[Opening The data section]

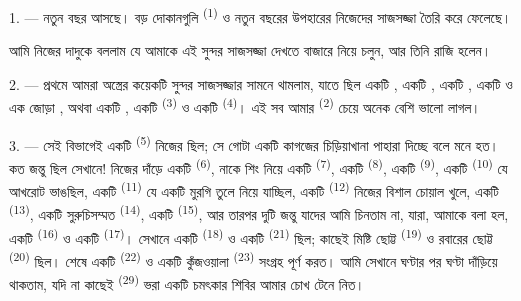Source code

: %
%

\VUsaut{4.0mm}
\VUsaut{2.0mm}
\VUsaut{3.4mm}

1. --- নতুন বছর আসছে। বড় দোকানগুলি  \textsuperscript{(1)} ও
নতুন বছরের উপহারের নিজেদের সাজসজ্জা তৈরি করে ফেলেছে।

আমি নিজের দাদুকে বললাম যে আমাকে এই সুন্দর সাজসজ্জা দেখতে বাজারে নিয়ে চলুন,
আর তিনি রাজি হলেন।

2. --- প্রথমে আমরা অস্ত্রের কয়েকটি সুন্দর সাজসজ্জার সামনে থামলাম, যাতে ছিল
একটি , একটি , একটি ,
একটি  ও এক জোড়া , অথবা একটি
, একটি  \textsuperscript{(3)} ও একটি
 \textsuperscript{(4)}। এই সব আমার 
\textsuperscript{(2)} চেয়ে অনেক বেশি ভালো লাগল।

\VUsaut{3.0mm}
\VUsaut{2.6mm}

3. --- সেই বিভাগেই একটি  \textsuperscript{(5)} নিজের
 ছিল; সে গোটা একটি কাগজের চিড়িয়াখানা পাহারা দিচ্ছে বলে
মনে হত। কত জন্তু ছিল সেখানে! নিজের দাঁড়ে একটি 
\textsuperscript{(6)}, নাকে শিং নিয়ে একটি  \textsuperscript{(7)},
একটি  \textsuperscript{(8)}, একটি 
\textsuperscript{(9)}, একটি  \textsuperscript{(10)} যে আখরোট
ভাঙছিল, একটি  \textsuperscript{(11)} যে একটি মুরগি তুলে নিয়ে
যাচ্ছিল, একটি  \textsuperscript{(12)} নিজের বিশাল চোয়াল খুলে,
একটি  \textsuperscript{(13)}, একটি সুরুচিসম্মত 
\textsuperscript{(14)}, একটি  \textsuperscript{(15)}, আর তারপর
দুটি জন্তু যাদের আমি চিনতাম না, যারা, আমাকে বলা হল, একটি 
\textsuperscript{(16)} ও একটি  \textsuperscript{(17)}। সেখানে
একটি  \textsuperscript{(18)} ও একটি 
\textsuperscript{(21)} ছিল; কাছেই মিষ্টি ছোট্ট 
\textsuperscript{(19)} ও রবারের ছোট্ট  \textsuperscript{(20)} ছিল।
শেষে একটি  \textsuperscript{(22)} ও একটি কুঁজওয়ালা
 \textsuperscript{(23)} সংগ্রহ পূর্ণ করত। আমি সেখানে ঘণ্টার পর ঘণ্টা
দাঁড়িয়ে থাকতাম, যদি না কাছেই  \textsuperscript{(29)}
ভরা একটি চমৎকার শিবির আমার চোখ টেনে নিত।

[Closing The data section]
[Opening The data section]

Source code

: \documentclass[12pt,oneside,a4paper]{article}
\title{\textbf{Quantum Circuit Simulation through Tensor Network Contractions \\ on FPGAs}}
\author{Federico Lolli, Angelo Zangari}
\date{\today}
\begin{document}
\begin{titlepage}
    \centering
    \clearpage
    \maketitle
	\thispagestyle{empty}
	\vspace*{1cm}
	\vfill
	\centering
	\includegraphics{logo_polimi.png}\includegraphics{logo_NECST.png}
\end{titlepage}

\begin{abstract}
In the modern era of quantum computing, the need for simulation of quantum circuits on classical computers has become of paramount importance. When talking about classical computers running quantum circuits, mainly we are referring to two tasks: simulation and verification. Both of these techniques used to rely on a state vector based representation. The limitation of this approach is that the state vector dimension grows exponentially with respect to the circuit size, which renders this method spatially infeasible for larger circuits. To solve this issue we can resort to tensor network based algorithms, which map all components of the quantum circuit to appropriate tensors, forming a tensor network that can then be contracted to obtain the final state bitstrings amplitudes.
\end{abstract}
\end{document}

[Closing The data section]
[Opening The data section]

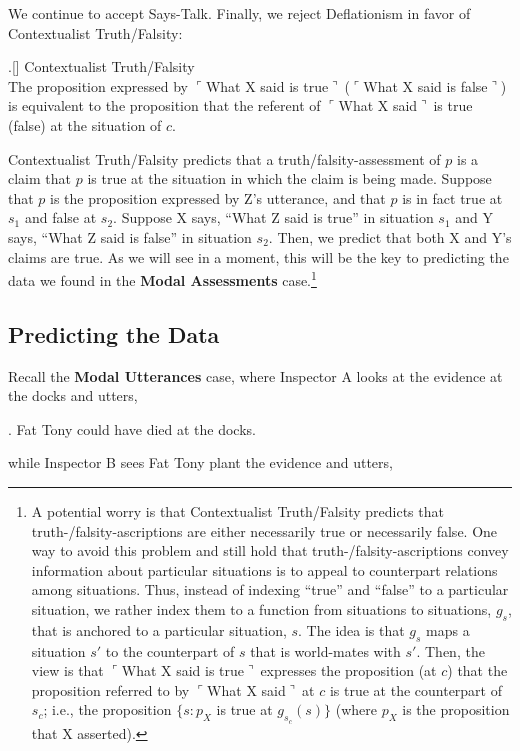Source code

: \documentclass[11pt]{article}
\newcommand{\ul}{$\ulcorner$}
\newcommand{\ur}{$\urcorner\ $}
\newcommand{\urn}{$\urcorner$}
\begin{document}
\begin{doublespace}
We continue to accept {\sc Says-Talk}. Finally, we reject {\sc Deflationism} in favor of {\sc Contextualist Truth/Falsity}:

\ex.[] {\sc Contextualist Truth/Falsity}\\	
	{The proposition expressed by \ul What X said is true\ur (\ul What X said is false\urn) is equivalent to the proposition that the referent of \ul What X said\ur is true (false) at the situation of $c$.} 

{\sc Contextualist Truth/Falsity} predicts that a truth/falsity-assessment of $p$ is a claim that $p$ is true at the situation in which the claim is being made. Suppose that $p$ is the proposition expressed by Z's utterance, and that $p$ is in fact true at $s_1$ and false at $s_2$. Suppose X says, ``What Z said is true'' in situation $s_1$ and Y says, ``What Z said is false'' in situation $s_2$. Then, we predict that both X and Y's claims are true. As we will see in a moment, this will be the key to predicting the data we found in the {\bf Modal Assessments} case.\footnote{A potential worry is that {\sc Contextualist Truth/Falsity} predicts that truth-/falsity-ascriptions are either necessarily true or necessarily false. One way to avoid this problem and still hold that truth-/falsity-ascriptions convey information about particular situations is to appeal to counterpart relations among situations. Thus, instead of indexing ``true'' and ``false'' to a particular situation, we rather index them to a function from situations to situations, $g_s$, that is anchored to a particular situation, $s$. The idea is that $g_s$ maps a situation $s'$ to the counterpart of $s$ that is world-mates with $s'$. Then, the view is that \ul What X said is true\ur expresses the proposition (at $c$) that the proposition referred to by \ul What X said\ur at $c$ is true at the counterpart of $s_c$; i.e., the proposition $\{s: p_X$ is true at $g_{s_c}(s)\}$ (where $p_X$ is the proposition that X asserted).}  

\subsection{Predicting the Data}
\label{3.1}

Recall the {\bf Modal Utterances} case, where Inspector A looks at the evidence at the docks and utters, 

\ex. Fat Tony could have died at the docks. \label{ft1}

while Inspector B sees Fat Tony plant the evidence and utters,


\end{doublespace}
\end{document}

[Closing The data section]

Task brief ▸
Print, without alteration, only the lines above between the one holding "নাকে শিং নিয়ে" and the one holding "মুরগি তুলে নিয়ে", inclusive.

Finished exercise ▸
\textsuperscript{(6)}, নাকে শিং নিয়ে একটি  \textsuperscript{(7)},
একটি  \textsuperscript{(8)}, একটি 
\textsuperscript{(9)}, একটি  \textsuperscript{(10)} যে আখরোট
ভাঙছিল, একটি  \textsuperscript{(11)} যে একটি মুরগি তুলে নিয়ে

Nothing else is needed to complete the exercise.